[Available data — start]

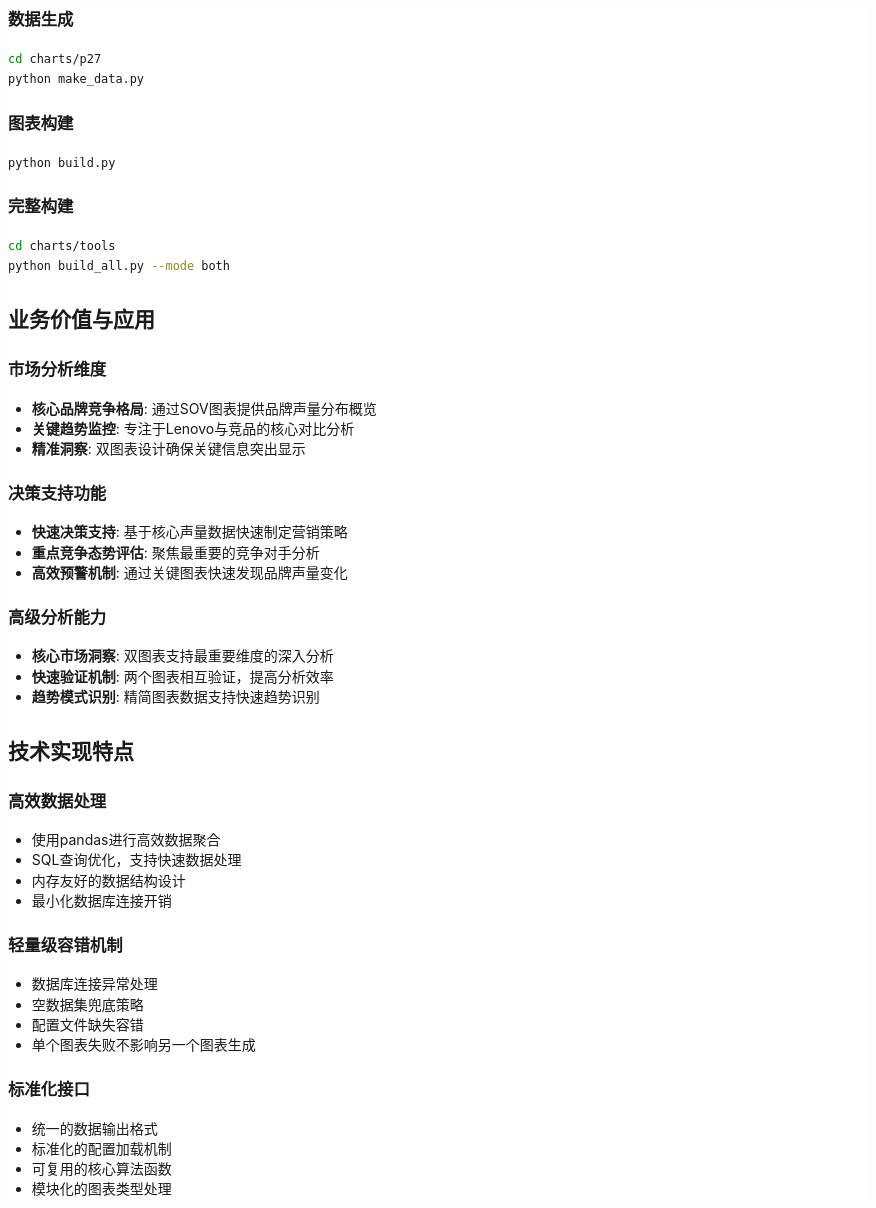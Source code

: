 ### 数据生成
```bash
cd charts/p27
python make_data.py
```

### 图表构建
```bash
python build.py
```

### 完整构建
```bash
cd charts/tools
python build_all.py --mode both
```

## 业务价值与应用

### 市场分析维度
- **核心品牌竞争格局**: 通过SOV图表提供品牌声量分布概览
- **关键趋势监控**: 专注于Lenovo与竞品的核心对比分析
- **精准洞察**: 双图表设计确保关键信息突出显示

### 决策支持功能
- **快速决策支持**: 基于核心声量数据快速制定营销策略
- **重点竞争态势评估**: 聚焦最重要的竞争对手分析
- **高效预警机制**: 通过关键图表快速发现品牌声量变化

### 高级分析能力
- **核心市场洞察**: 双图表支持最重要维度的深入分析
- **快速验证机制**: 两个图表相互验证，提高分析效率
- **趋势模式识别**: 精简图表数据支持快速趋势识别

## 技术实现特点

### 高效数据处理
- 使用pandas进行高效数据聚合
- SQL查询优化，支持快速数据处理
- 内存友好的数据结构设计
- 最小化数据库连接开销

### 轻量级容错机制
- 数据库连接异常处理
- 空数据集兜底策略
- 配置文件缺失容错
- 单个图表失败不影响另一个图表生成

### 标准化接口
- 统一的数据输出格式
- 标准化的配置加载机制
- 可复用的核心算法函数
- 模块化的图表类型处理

[Available data — finish]
[Available data — start]

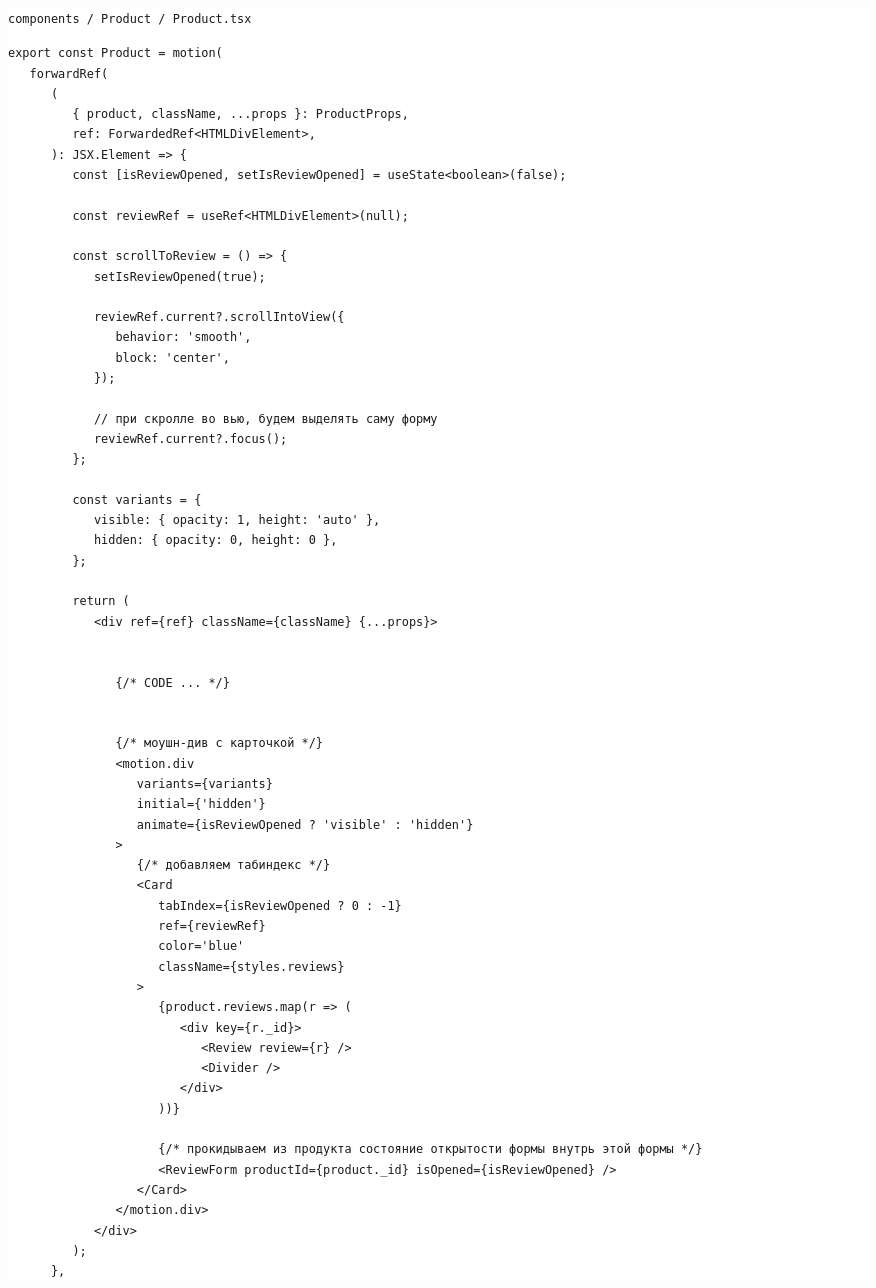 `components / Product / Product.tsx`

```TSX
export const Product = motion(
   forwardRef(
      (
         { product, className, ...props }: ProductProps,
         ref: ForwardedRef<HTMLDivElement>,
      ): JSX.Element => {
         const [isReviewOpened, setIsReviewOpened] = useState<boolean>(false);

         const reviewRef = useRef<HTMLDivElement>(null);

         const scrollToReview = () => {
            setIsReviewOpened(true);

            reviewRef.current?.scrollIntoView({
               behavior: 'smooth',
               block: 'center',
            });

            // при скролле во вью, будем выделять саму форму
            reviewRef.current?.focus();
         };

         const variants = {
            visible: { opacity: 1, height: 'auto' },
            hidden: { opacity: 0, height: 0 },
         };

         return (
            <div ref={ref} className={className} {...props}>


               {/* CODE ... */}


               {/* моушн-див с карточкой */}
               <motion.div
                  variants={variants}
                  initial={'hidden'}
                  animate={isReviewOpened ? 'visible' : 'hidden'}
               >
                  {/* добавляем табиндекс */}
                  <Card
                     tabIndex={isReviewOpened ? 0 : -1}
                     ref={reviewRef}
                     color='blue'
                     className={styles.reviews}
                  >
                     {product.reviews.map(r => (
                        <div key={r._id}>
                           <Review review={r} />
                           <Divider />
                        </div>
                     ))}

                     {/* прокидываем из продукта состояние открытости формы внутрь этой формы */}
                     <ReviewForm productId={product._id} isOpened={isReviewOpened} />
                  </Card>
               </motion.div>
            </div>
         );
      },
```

[Available data — finish]

Using the data above, output the line that has "Source code", the line that has "- **核心市场洞察**: 双图表支持最重要维度的深入分析", and whatever lines fall between, each exactly as it stands and without pictures.

Source code

: ### 数据生成
```bash
cd charts/p27
python make_data.py
```

### 图表构建
```bash
python build.py
```

### 完整构建
```bash
cd charts/tools
python build_all.py --mode both
```

## 业务价值与应用

### 市场分析维度
- **核心品牌竞争格局**: 通过SOV图表提供品牌声量分布概览
- **关键趋势监控**: 专注于Lenovo与竞品的核心对比分析
- **精准洞察**: 双图表设计确保关键信息突出显示

### 决策支持功能
- **快速决策支持**: 基于核心声量数据快速制定营销策略
- **重点竞争态势评估**: 聚焦最重要的竞争对手分析
- **高效预警机制**: 通过关键图表快速发现品牌声量变化

### 高级分析能力
- **核心市场洞察**: 双图表支持最重要维度的深入分析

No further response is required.